# Where can I pick up a precast mold for chimney caps?



## NYCB (Sep 20, 2010)

The block yard was out of chimney caps this week and after tons of calling around I had to pour my own.

I usually pour my own on multi flue chimneys, but on an 8" single flue it is way easier to just slap a cap on it and caulk the gap.

I wanted to grab a mold so I can just start making my own a few days before a job.

Only found one place online that has them and they quoted me $500. It would take a lot of jobs to pay that thing off vs the cost of just buying them.

Anyone know where else I could grab one?


----------



## S.U.M (Apr 17, 2013)

Not too sure where to buy one, never thought about it to tell ye the truth, but that is a great idea, think I will give it a go in the next few weeks,


----------



## superseal (Feb 4, 2009)

Just make your own with hinged forms,...2x4's with door hinges wouldn't take long or cost much. 

For the flue opening,...a little cardboard and fill the void with sand. Other ways too if you want to get fancy.


----------



## fjn (Aug 17, 2011)

You can try these on for size however,I made a handful of these adjustable forms myself for a fraction of the money. The thing I like about using steel,no form release needed,sides come out slick as snot. I take 1/4" square dowels and glue down to form to form drip groove. I use a few dabs of power grab glue to hold them in place before I place the material.

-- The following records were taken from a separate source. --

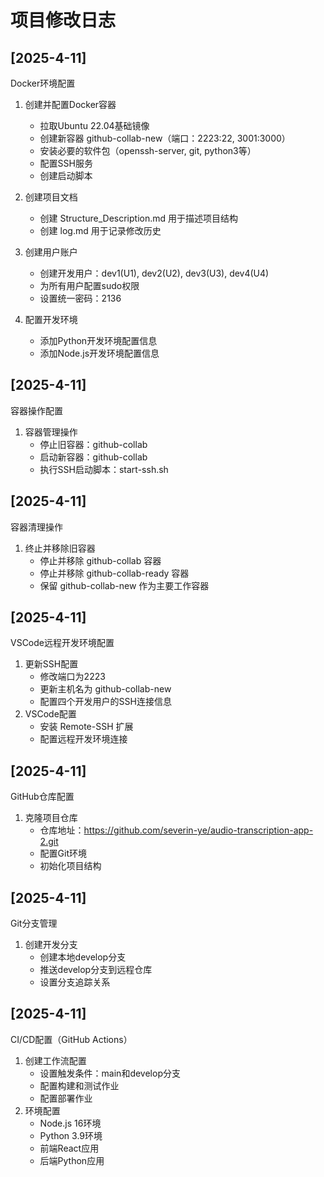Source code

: # 项目修改日志

## [2025-4-11] 
Docker环境配置
1. 创建并配置Docker容器
   - 拉取Ubuntu 22.04基础镜像
   - 创建新容器 github-collab-new（端口：2223:22, 3001:3000）
   - 安装必要的软件包（openssh-server, git, python3等）
   - 配置SSH服务
   - 创建启动脚本

2. 创建项目文档
   - 创建 Structure_Description.md 用于描述项目结构
   - 创建 log.md 用于记录修改历史

3. 创建用户账户
   - 创建开发用户：dev1(U1), dev2(U2), dev3(U3), dev4(U4)
   - 为所有用户配置sudo权限
   - 设置统一密码：2136

4. 配置开发环境
   - 添加Python开发环境配置信息
   - 添加Node.js开发环境配置信息

## [2025-4-11] 
容器操作配置
1. 容器管理操作
   - 停止旧容器：github-collab
   - 启动新容器：github-collab
   - 执行SSH启动脚本：start-ssh.sh 

## [2025-4-11] 
容器清理操作
1. 终止并移除旧容器
   - 停止并移除 github-collab 容器
   - 停止并移除 github-collab-ready 容器
   - 保留 github-collab-new 作为主要工作容器 

## [2025-4-11] 
VSCode远程开发环境配置
1. 更新SSH配置
   - 修改端口为2223
   - 更新主机名为 github-collab-new
   - 配置四个开发用户的SSH连接信息
2. VSCode配置
   - 安装 Remote-SSH 扩展
   - 配置远程开发环境连接 

## [2025-4-11] 
GitHub仓库配置
1. 克隆项目仓库
   - 仓库地址：https://github.com/severin-ye/audio-transcription-app-2.git
   - 配置Git环境
   - 初始化项目结构 

## [2025-4-11] 
Git分支管理
1. 创建开发分支
   - 创建本地develop分支
   - 推送develop分支到远程仓库
   - 设置分支追踪关系 

## [2025-4-11] 
CI/CD配置（GitHub Actions）
1. 创建工作流配置
   - 设置触发条件：main和develop分支
   - 配置构建和测试作业
   - 配置部署作业
2. 环境配置
   - Node.js 16环境
   - Python 3.9环境
   - 前端React应用
   - 后端Python应用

Here is the connection : http://www.efireplacestore.com/cpf-21489.html


----------



## S.U.M (Apr 17, 2013)

The best way to do the centre piece ( or the hole where the flue goes haha) is to either use a flue tile whatever side you need 8x8 8x12, wrap it in plastic or expansion joint, or build a wooden template 1/2" bigger than ye need for wiggle room, before the concrete sets pop it out, don't forget to keep the centre higher to allow run off, bit of reebar/concrete mesh, drip edge outta 1/4" or smaller trim, 

Cost of precast cap = $30
Cost of materials to build your own=$20
Cost of knowing its your own custom cap and no own else has it= gotta be worth something every time ye drive by and look at it.


----------



## Tom M (Jan 3, 2007)

I am always looking for a pre cast myself. Cant find one. Everyone does a Type S mortar wash and leaves it. I would mix my own but I dont want to buy 90lb sacks of multiple ingredients or mesh than sit around the garge for a little cap once in a while. Plus reading the last few crown threads curing can be problematic.


----------